EU Commission publishes quarterly report on employment and social situation

EU Commission publishes quarterly report on employment and social situation

The latest Employment and Social Situation Quarterly Review, published by the European Commission, highlights significant positive trends, such as the continuous fall in unemployment, the increase in permanent and full-time contracts, the decline in youth unemployment and also — for the first time since the onset of the crisis — the decline in long-term unemployment.

However, considerable challenges remain, with levels of unemployment still high, and significant differences across Member States.

Employment in the EU continues to improve moderately but consistently, although developments at the EU level hide marked differences between Member States. Against the modest economic recovery of the last two years, employment has been steadily increasing.

In the fourth quarter of 2014, it increased by 0.2% in the EU and 0.1% in the EA. The majority of Member States experienced an increase, including countries with very high unemployment rates such as Greece and Spain. The only exceptions were Portugal, Croatia and Cyprus which registered a quarterly decline (1.4%, 0.9% and 0.6%, respectively).

Unemployment in the EU continues to slowly recede, but it remains high with large differences across the EU. The EU unemployment rate was 9.8% in February 2015, 0.7 pp lower than the year before and the lowest since autumn 2011. Unemployment rates decreased in most Member States in the year to February 2015, except for increases in Croatia, Cyprus, Finland and France. Large differences remain among Member States. The unemployment rate ranges from around 5% in Germany and Austria to very high 23% in Spain and 26% in Greece.

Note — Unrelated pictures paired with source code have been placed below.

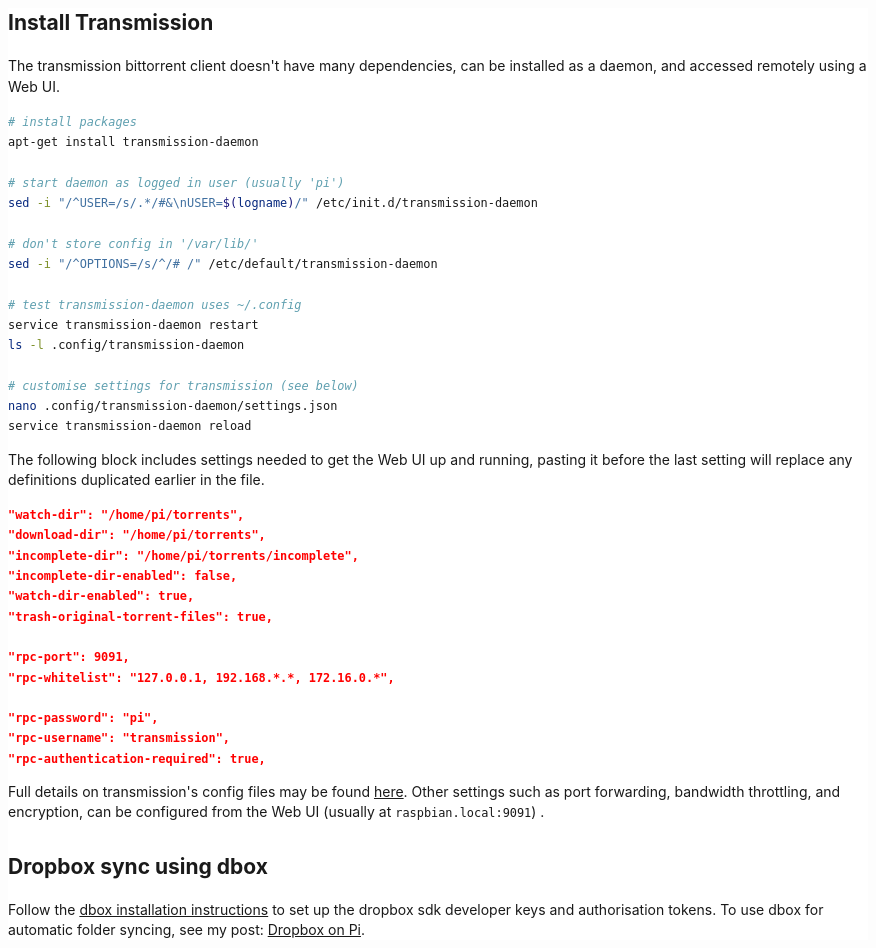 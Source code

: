 
## Install Transmission

The transmission bittorrent client doesn't have many dependencies, can be installed as a
daemon, and accessed remotely using a Web UI.

```sh
# install packages
apt-get install transmission-daemon

# start daemon as logged in user (usually 'pi')
sed -i "/^USER=/s/.*/#&\nUSER=$(logname)/" /etc/init.d/transmission-daemon

# don't store config in '/var/lib/'
sed -i "/^OPTIONS=/s/^/# /" /etc/default/transmission-daemon

# test transmission-daemon uses ~/.config
service transmission-daemon restart
ls -l .config/transmission-daemon

# customise settings for transmission (see below)
nano .config/transmission-daemon/settings.json
service transmission-daemon reload
```

The following block includes settings needed to get the Web UI up and running, pasting it
before the last setting will replace any definitions duplicated earlier in the file.

```json
"watch-dir": "/home/pi/torrents",
"download-dir": "/home/pi/torrents",
"incomplete-dir": "/home/pi/torrents/incomplete",
"incomplete-dir-enabled": false,
"watch-dir-enabled": true,
"trash-original-torrent-files": true,

"rpc-port": 9091,
"rpc-whitelist": "127.0.0.1, 192.168.*.*, 172.16.0.*",

"rpc-password": "pi",
"rpc-username": "transmission",
"rpc-authentication-required": true,
```

Full details on transmission's config files may be found
[here](https://trac.transmissionbt.com/wiki/EditConfigFiles). Other settings such as port
forwarding, bandwidth throttling, and encryption, can be configured from the Web UI
(usually at `raspbian.local:9091`) .


## Dropbox sync using dbox

Follow the [dbox installation instructions][dbox] to set up the dropbox sdk developer
keys and authorisation tokens. To use dbox for automatic folder syncing, see my post:
[Dropbox on Pi](/blog/pi-box/).


[Raspbian]: http://raspbian.org
[raspberrypi.org]: http://raspberrypi.org/downloads
[Supervisor]: http://supervisord.org
[WiringPi]: https://projects.drogon.net/raspberry-pi/wiringpi
[dbox]: https://github.com/kenpratt/dbox
[^hostname]: It should be possible to connect with the hostname even without zeroconfig,
[ssh-copy-id]: http://hg.mindrot.org/openssh/raw-file/tip/contrib/ssh-copy-id
[ssh-copy-id-for-OSX]: https://github.com/beautifulcode/ssh-copy-id-for-OSX
[installation instructions]: http://www.commandlinefu.com/commands/view/10228/...if-you-have-sudo-access-you-could-just-install-ssh-copy-id-mac-users-take-note.-this-is-how-you-install-ssh-copy-id-
[alternative method]: http://www.commandlinefu.com/commands/view/188/copy-your-ssh-public-key-to-a-server-from-a-machine-that-doesnt-have-ssh-copy-id
[petrilopia]: http://blog.petrilopia.net/linux/raspberry-pi-install-aircrackng-suite/
[^Reaper]: http://f.cl.ly/items/0S1S1Y0B3Q241Z2F0z1j/Untitled.png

Youth unemployment in the EU fell by 1.8 pp in the year to February 2015, to reach 21.1%. This is still high compared to its lowest level since 2008 of 15.1%. It declined in most Member States except for Luxembourg, Finland and France. Unemployment affects 50% of young active people in Greece and Spain, and more than 30% in Cyprus, Portugal, Italy and Croatia.

Overall, 23.9 million people are unemployed in the EU, including 18.2 million in the EA, and 4.9 million young people.

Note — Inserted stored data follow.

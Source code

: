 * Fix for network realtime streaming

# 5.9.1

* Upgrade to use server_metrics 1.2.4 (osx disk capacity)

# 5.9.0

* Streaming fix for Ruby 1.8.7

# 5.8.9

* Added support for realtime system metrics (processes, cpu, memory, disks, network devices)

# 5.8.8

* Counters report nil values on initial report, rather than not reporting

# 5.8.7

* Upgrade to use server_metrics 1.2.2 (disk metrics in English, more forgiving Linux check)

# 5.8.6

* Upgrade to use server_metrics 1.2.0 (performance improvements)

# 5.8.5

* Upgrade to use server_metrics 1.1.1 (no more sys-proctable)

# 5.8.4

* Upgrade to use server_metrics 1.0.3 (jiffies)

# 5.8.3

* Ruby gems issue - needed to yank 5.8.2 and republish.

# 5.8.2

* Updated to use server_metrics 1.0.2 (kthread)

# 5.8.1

Long-term unemployment declines for the first time since 2009. In the year to the third quarter of 2014, long-term unemployment declined by 0.2 pp but remains a main challenge in the EU labour market and more so in some Member States. The long-term unemployment rate is now 4.9%, marking the first improvement since the beginning of 2009.

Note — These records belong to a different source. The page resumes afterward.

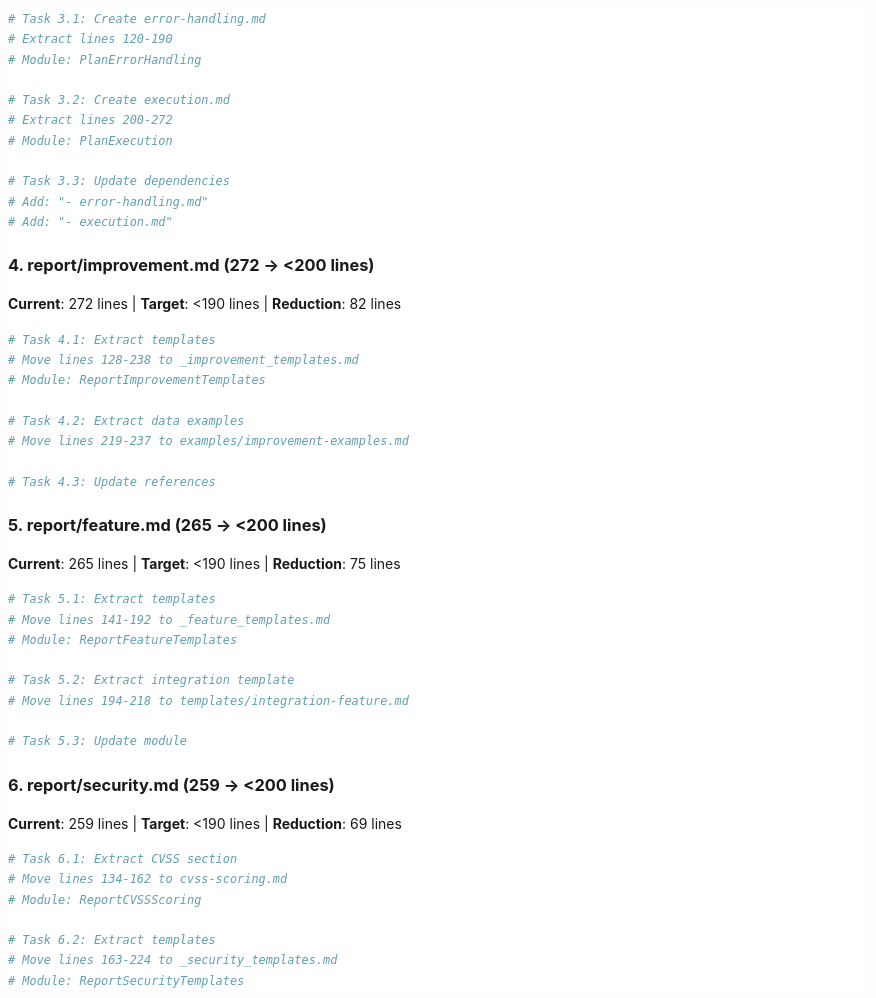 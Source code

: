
 ```bash
# Task 3.1: Create error-handling.md
# Extract lines 120-190
# Module: PlanErrorHandling

# Task 3.2: Create execution.md  
# Extract lines 200-272
# Module: PlanExecution

# Task 3.3: Update dependencies
# Add: "- error-handling.md"
# Add: "- execution.md"
```

### 4. report/improvement.md (272 → <200 lines)
**Current**: 272 lines | **Target**: <190 lines | **Reduction**: 82 lines

```bash
# Task 4.1: Extract templates
# Move lines 128-238 to _improvement_templates.md
# Module: ReportImprovementTemplates

# Task 4.2: Extract data examples
# Move lines 219-237 to examples/improvement-examples.md

# Task 4.3: Update references
```

### 5. report/feature.md (265 → <200 lines)
**Current**: 265 lines | **Target**: <190 lines | **Reduction**: 75 lines

```bash
# Task 5.1: Extract templates
# Move lines 141-192 to _feature_templates.md
# Module: ReportFeatureTemplates

# Task 5.2: Extract integration template
# Move lines 194-218 to templates/integration-feature.md

# Task 5.3: Update module
```

### 6. report/security.md (259 → <200 lines)
**Current**: 259 lines | **Target**: <190 lines | **Reduction**: 69 lines

```bash
# Task 6.1: Extract CVSS section
# Move lines 134-162 to cvss-scoring.md
# Module: ReportCVSSScoring

# Task 6.2: Extract templates
# Move lines 163-224 to _security_templates.md
# Module: ReportSecurityTemplates
```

Still, around half of the unemployed people in the EU, around 12.4 million people, have been unemployed for more than a year, and of those, more than 6 million have been unemployed for more than two years. In addition, long-term unemployment rates remain very high in some Member States: Greece (19%), Spain (12.6%), Croatia (9.7%), Slovakia (9%), Portugal (8%), Italy (7.4%) and Cyprus (7.8%). They are not decreasing in Greece and continue to increase in Italy and Cyprus.